Overview of Pprof
pprof
is a tool that comes with Go’s standard library and is used for collecting and viewing profiling data. It can collect different types of profiles including:
- CPU Profile: Measures where the program spends most of its time.
- Memory Profile: Measures the amount of memory allocated and retained.
- Block Profile: Measures where the program spends time waiting for synchronization primitives.
- Mutex Profile: Measures contention on mutexes.
Setting Up pprof
To use pprof
, you need to import the net/http/pprof
package and set up HTTP server to serve the profiling data.
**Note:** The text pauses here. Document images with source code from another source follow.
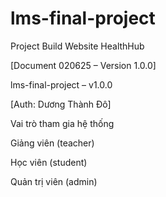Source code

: # lms-final-project
Project Build Website HealthHub

[Document 020625 – Version 1.0.0]

lms-final-project – v1.0.0

[Auth: Dương Thành Đô]

Vai trò tham gia hệ thống

Giảng viên (teacher)

Học viên (student)

Quản trị viên (admin)


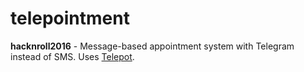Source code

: # telepointment

**hacknroll2016** - Message-based appointment system with Telegram instead of SMS. Uses [Telepot](https://github.com/nickoala/telepot).
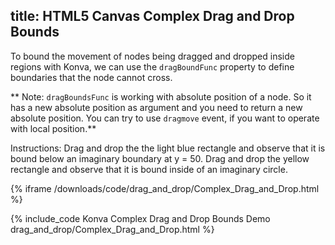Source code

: title: HTML5 Canvas Complex Drag and Drop Bounds
---

To bound the movement of nodes being dragged and dropped inside regions with
Konva, we can use the `dragBoundFunc` property to define boundaries that
the node cannot cross.

** Note: `dragBoundsFunc` is working with absolute position of a node. So it has a new absolute position as argument and you need to return a new absolute position. You can try to use `dragmove` event, if you want to operate with local position.**

Instructions: Drag and drop the the light blue rectangle and observe that it
is bound below an imaginary boundary at y = 50. Drag and drop the yellow
rectangle and observe that it is bound inside of an imaginary circle.

{% iframe /downloads/code/drag_and_drop/Complex_Drag_and_Drop.html %}

{% include_code Konva Complex Drag and Drop Bounds Demo drag_and_drop/Complex_Drag_and_Drop.html %}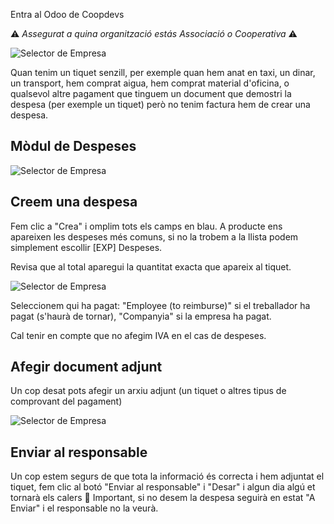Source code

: Entra al Odoo de Coopdevs

:warning: _Assegurat a quina organització estás Associació o Cooperativa_ :warning:

![Selector de Empresa](https://github.com/coopdevs/handbook/wiki/img/selector_company.png)

Quan tenim un tiquet senzill, per exemple quan hem anat en taxi, un dinar, un transport, hem comprat aigua, hem comprat material d'oficina, o qualsevol altre pagament que tinguem un document que demostri la despesa (per exemple un tiquet) però no tenim factura hem de crear una despesa.

## Mòdul de Despeses
![Selector de Empresa](https://github.com/coopdevs/handbook/wiki/img/Despeses.gif)

## Creem una despesa 
Fem clic a "Crea" i omplim tots els camps en blau. A producte ens apareixen les despeses més comuns, si no la trobem a la llista podem simplement escollir [EXP] Despeses. 

Revisa que al total aparegui la quantitat exacta que apareix al tiquet.

![Selector de Empresa](https://github.com/coopdevs/handbook/wiki/img/crear_despesa.png)

Seleccionem qui ha pagat: "Employee (to reimburse)" si el treballador ha pagat (s'haurà de tornar), "Companyia" si la empresa ha pagat. 

Cal tenir en compte que no afegim IVA en el cas de despeses.

## Afegir document adjunt

Un cop desat pots afegir un arxiu adjunt (un tiquet o altres tipus de comprovant del pagament)

![Selector de Empresa](https://github.com/coopdevs/handbook/wiki/img/adjuntar_despesa.png)

## Enviar al responsable

Un cop estem segurs de que tota la informació és correcta i hem adjuntat el tiquet, fem clic al botó "Enviar al responsable" i "Desar" i algun dia algú et tornarà els calers :grimacing: Important, si no desem la despesa seguirà en estat "A Enviar" i el responsable no la veurà.

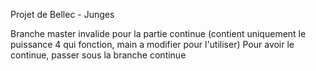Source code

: Projet de Bellec - Junges

Branche master invalide pour la partie continue (contient uniquement le puissance 4 qui fonction, main a modifier pour l'utiliser)
Pour avoir le continue, passer sous la branche continue
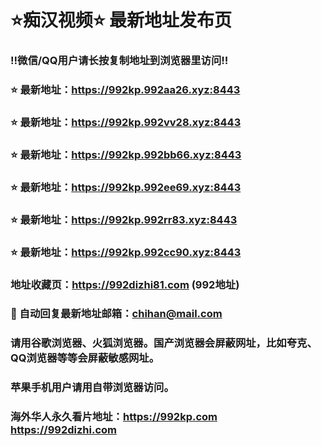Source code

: # ⭐️痴汉视频⭐️ 最新地址发布页

### ‼️微信/QQ用户请长按复制地址到浏览器里访问‼️

### ⭐️ 最新地址：https://992kp.992aa26.xyz:8443

### ⭐️ 最新地址：https://992kp.992vv28.xyz:8443

### ⭐️ 最新地址：https://992kp.992bb66.xyz:8443

### ⭐️ 最新地址：https://992kp.992ee69.xyz:8443

### ⭐️ 最新地址：https://992kp.992rr83.xyz:8443

### ⭐️ 最新地址：https://992kp.992cc90.xyz:8443



### 地址收藏页：https://992dizhi81.com (992地址)
### 📧 自动回复最新地址邮箱：chihan@mail.com
### 请用谷歌浏览器、火狐浏览器。国产浏览器会屏蔽网址，比如夸克、QQ浏览器等等会屏蔽敏感网址。
### 苹果手机用户请用自带浏览器访问。
### 海外华人永久看片地址：https://992kp.com  https://992dizhi.com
Step 1: Import the pprof Package
import (
"net/http"
_ "net/http/pprof" // This blank import enables the HTTP endpoints for `pprof`
)
Step 2: Start the HTTP Server
func main() {
go func() {
// The ListenAndServe function starts the HTTP server. It never returns.
// We use `log.Fatal` here to ensure that the program will exit if the server fails to start.
log.Fatal(http.ListenAndServe("localhost:6060", nil))
}()
// Your application logic here...
}
Writing Code to Profile
For demonstration, we’ll use a CPU-intensive function.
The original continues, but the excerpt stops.